Ainsi se lamente Alliot quand va l’amiante à l’eau…

En dépit de l’agitation créée autour de quelques tonnes d’amiante susceptibles de contaminer les ouvriers chargés de la « déconstruction » du CLEM, personne ne soulève que plusieurs milliers de marins ont travaillé, dormi, mangé, fumé et bu, …bref ont vécu 24 heures sur 24, 7 jours sur 7 et pendant de longues années dans cette ambiance « amiantée » sans que la situation ne parvienne jamais à émouvoir l’employeur ministériel ?

Sachant que le militaire ne dispose pas des mêmes droits que le civil pour exiger l’application des mesures de prévention, ou faire reconnaître l’origine professionnelle de ses maladies, ce sont des milliers de futurs cancéreux de la plèvre qui affronteront demain les tribunaux des pensions… et toujours en vain.

L’exemple des « travailleurs militaires » du nucléaire et celui des déboutés du syndrome du Golfe sont là pour montrer à quel point le statut général des militaires et le Code des pensions militaires d’invalidité sont des mécaniques bien huilées pour protéger le (ou la) ministre de la défense contre les demandes pourtant légitimes des victimes ou de leur veuve.

Pourtant, les députés de tout bord ont eu récemment la possibilité de changer cette vision archaïque d’une « chair à canon » devenue « chair à rayons », « chair à amiante » et peut être terrain d’expérimentation pharmaceutique. Il leur suffisait de constater que Michèle Alliot Marie mentait en prétendant que le « nouveau statut » proposé à leurs votes constituait une « avancée sociale considérable ». L’eussent-ils réellement parcouru qu’ils auraient compris que ce salmigondis de fausses bonnes intentions gravait dans le marbre les iniquités héritées des siècles derniers. Que la seule véritable avancée « sociale » fut l’apparition des sanctions financières en renfort d’un arsenal répressif déjà hors du commun et qu’un contrôleur général pouvait déjà comparer à celui des prisonniers de droit commun.

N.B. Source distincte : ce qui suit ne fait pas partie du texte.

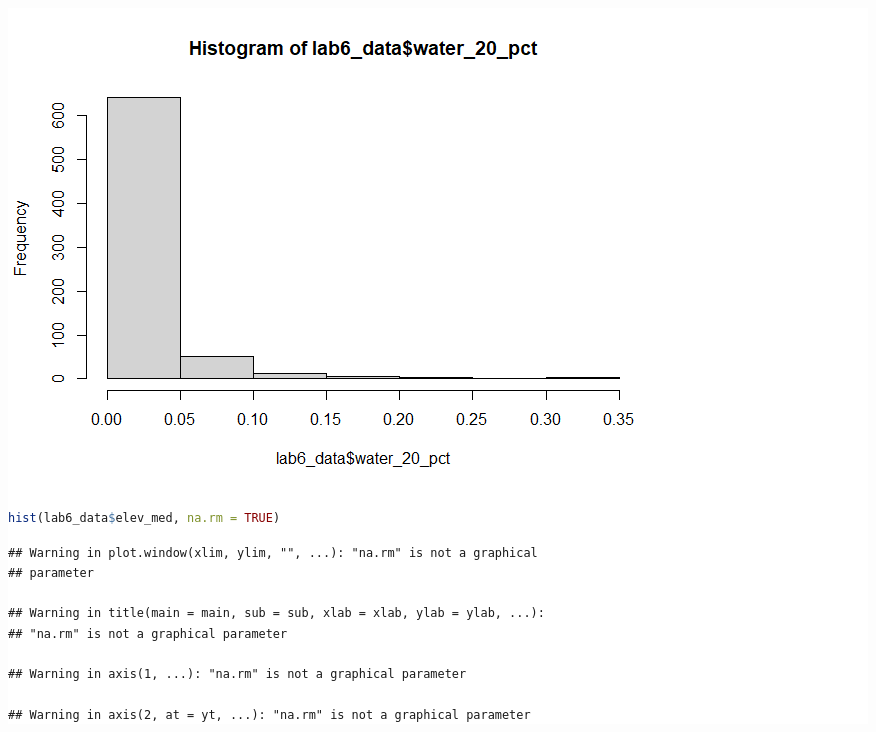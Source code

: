 ![](Lab-6_regression_files/figure-gfm/unnamed-chunk-3-6.png)

``` r
hist(lab6_data$elev_med, na.rm = TRUE)
```

    ## Warning in plot.window(xlim, ylim, "", ...): "na.rm" is not a graphical
    ## parameter

    ## Warning in title(main = main, sub = sub, xlab = xlab, ylab = ylab, ...):
    ## "na.rm" is not a graphical parameter

    ## Warning in axis(1, ...): "na.rm" is not a graphical parameter

    ## Warning in axis(2, at = yt, ...): "na.rm" is not a graphical parameter
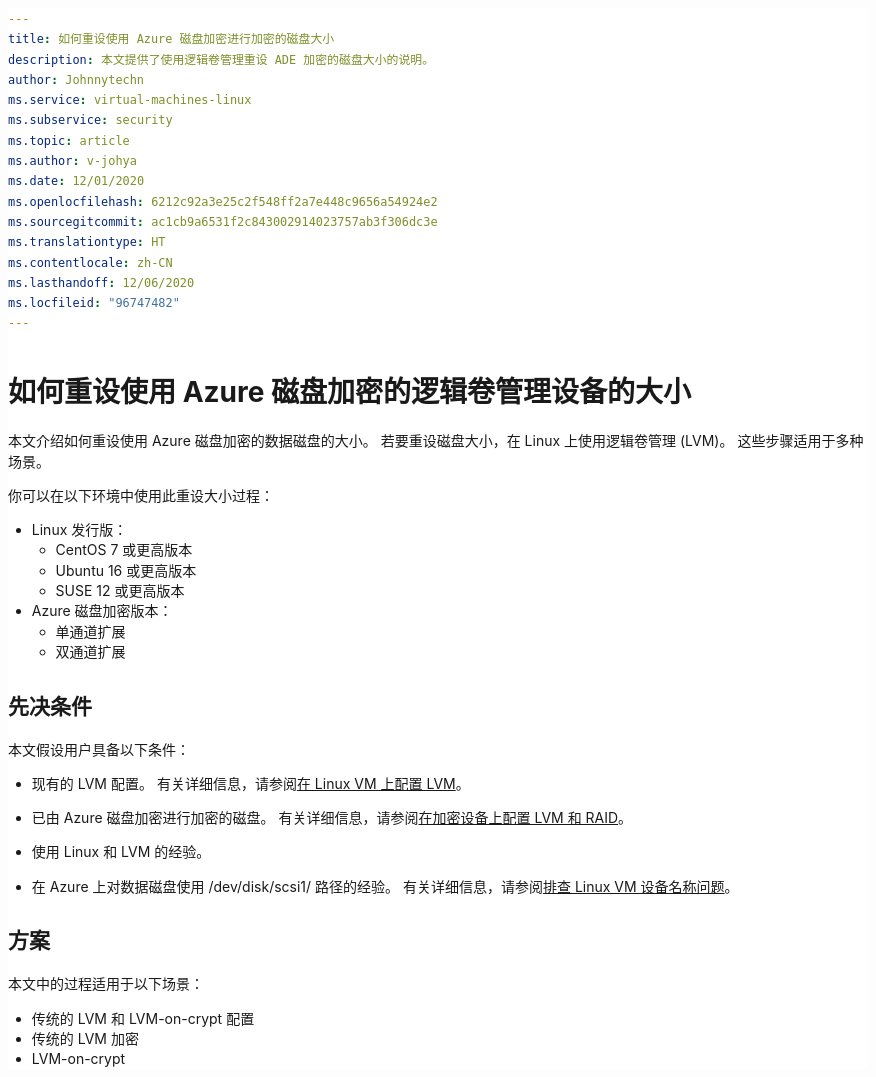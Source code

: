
 ```yaml
---
title: 如何重设使用 Azure 磁盘加密进行加密的磁盘大小
description: 本文提供了使用逻辑卷管理重设 ADE 加密的磁盘大小的说明。
author: Johnnytechn
ms.service: virtual-machines-linux
ms.subservice: security
ms.topic: article
ms.author: v-johya
ms.date: 12/01/2020
ms.openlocfilehash: 6212c92a3e25c2f548ff2a7e448c9656a54924e2
ms.sourcegitcommit: ac1cb9a6531f2c843002914023757ab3f306dc3e
ms.translationtype: HT
ms.contentlocale: zh-CN
ms.lasthandoff: 12/06/2020
ms.locfileid: "96747482"
---
```

# <a name="how-to-resize-logical-volume-management-devices-that-use-azure-disk-encryption"></a>如何重设使用 Azure 磁盘加密的逻辑卷管理设备的大小

本文介绍如何重设使用 Azure 磁盘加密的数据磁盘的大小。 若要重设磁盘大小，在 Linux 上使用逻辑卷管理 (LVM)。 这些步骤适用于多种场景。

你可以在以下环境中使用此重设大小过程：

- Linux 发行版：
    - CentOS 7 或更高版本
    - Ubuntu 16 或更高版本
    - SUSE 12 或更高版本
- Azure 磁盘加密版本： 
    - 单通道扩展
    - 双通道扩展

## <a name="prerequisites"></a>先决条件

本文假设用户具备以下条件：

- 现有的 LVM 配置。 有关详细信息，请参阅[在 Linux VM 上配置 LVM](configure-lvm.md)。

- 已由 Azure 磁盘加密进行加密的磁盘。 有关详细信息，请参阅[在加密设备上配置 LVM 和 RAID](how-to-configure-lvm-raid-on-crypt.md)。

- 使用 Linux 和 LVM 的经验。

- 在 Azure 上对数据磁盘使用 /dev/disk/scsi1/ 路径的经验。 有关详细信息，请参阅[排查 Linux VM 设备名称问题](../troubleshooting/troubleshoot-device-names-problems.md)。 

## <a name="scenarios"></a>方案

本文中的过程适用于以下场景：

- 传统的 LVM 和 LVM-on-crypt 配置
- 传统的 LVM 加密 
- LVM-on-crypt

Mais la représentation nationale ne s’est pas sentie concernée alors même que les généraux tremblaient dans leurs guêtres qu’on ne leur impose un respect du militaire français à l’identique des autres personnels des armées européennes, voire des autres fonctionnaires français.

Dans l’indifférence générale, la protection des militaires fut donc repoussée aux calendes grecques et laissée au bon vouloir du « chef » qui, seul, est habilité à protéger les intérêts de son subordonné. Aujourd’hui comme hier, le chef reste l’unique représentant syndical du militaire et ne s’embarrasse pas des « principes de précaution », et autres dérives sécuritaires qui gâchent les autres « métiers ».

Il se peut que, dans les couloirs feutrés du ministère de la défense l’on songe déjà à confier le désamiantage aux marins d’état. Quoi de plus naturel? Non seulement ils en ont déjà bouffé des tonnes sans rien dire, mais le temps que leurs revendications remontent la chaîne hiérarchique, ou apparaissent à l’ordre du jour du conseil supérieur de la fonction militaire, le CLEM ne serait plus qu’un petit tas de tôles découpées et un mauvais souvenir.